YOUR INSTRUCTIONS —
Whenever a line of the entries below holds the string "between", copy that line and return it.

Collected data —
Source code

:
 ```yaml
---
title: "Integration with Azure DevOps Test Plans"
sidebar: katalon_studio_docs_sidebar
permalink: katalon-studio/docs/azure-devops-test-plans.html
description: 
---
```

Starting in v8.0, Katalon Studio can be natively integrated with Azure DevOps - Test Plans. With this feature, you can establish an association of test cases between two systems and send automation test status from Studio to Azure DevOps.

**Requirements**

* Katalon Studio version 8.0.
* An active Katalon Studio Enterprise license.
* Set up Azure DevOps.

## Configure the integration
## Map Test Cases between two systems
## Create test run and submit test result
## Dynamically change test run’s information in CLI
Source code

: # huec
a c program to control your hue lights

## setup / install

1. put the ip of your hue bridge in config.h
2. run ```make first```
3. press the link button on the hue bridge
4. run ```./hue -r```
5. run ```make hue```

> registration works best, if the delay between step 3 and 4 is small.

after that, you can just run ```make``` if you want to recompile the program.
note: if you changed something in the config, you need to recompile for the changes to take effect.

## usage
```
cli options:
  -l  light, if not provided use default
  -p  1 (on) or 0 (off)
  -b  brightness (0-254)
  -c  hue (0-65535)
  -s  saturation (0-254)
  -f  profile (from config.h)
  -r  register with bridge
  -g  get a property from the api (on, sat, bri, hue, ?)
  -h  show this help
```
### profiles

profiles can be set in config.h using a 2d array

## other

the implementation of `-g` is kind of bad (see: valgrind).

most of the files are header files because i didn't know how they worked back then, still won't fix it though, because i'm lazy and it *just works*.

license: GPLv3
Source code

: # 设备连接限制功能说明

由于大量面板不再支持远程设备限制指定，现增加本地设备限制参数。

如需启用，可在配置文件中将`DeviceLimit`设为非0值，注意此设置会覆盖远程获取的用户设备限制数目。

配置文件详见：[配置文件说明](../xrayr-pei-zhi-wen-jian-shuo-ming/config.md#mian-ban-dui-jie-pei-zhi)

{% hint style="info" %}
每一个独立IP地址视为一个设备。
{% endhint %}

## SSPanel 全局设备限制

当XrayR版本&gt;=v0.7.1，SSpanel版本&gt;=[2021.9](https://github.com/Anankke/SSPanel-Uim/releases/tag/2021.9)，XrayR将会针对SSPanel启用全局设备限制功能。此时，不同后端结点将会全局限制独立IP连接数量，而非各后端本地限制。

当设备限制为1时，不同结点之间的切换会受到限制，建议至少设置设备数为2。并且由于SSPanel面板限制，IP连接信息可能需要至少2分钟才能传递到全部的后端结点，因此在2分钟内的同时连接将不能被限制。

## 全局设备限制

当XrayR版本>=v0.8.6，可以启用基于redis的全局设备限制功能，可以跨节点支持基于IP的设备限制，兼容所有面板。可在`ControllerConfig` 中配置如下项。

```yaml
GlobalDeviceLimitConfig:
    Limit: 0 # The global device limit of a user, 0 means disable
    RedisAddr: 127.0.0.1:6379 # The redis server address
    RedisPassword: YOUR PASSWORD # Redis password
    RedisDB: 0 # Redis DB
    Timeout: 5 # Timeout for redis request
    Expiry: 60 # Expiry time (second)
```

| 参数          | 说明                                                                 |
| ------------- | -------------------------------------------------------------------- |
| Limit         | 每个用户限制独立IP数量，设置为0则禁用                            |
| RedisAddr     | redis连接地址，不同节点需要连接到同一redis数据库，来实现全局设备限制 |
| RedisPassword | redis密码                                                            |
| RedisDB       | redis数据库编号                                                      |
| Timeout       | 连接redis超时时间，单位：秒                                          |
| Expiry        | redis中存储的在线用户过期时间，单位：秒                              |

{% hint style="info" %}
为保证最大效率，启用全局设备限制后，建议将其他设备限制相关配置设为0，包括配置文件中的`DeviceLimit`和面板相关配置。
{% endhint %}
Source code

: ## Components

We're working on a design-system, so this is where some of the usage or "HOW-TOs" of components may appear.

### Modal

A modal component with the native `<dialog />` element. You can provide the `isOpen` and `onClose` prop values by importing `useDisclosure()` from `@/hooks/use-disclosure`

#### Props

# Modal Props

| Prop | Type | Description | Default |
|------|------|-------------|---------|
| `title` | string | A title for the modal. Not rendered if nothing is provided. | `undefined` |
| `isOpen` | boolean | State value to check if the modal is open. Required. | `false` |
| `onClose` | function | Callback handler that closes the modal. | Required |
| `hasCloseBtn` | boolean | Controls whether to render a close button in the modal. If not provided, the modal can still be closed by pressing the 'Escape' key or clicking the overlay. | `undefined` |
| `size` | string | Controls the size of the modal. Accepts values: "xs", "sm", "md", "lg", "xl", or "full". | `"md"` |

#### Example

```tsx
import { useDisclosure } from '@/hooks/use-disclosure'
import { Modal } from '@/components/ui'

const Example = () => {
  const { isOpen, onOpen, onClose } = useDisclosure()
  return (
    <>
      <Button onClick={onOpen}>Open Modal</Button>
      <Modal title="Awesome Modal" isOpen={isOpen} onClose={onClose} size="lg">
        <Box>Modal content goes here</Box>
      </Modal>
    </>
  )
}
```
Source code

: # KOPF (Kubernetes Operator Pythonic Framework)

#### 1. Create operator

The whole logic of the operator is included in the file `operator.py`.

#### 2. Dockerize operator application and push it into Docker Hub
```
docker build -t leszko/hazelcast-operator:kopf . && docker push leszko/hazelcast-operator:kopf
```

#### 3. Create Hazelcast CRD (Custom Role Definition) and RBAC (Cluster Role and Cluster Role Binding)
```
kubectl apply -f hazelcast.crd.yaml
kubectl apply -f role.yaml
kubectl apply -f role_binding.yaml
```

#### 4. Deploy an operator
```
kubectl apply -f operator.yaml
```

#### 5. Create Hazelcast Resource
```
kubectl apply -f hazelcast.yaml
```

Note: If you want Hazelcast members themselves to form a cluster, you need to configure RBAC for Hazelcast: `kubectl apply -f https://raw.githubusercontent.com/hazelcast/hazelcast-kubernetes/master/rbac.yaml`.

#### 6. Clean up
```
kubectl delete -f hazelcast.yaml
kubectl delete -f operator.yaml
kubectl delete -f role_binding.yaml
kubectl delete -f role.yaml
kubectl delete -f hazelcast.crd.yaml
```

OUTPUT FOR THIS TASK —
Starting in v8.0, Katalon Studio can be natively integrated with Azure DevOps - Test Plans. With this feature, you can establish an association of test cases between two systems and send automation test status from Studio to Azure DevOps.
## Map Test Cases between two systems
> registration works best, if the delay between step 3 and 4 is small.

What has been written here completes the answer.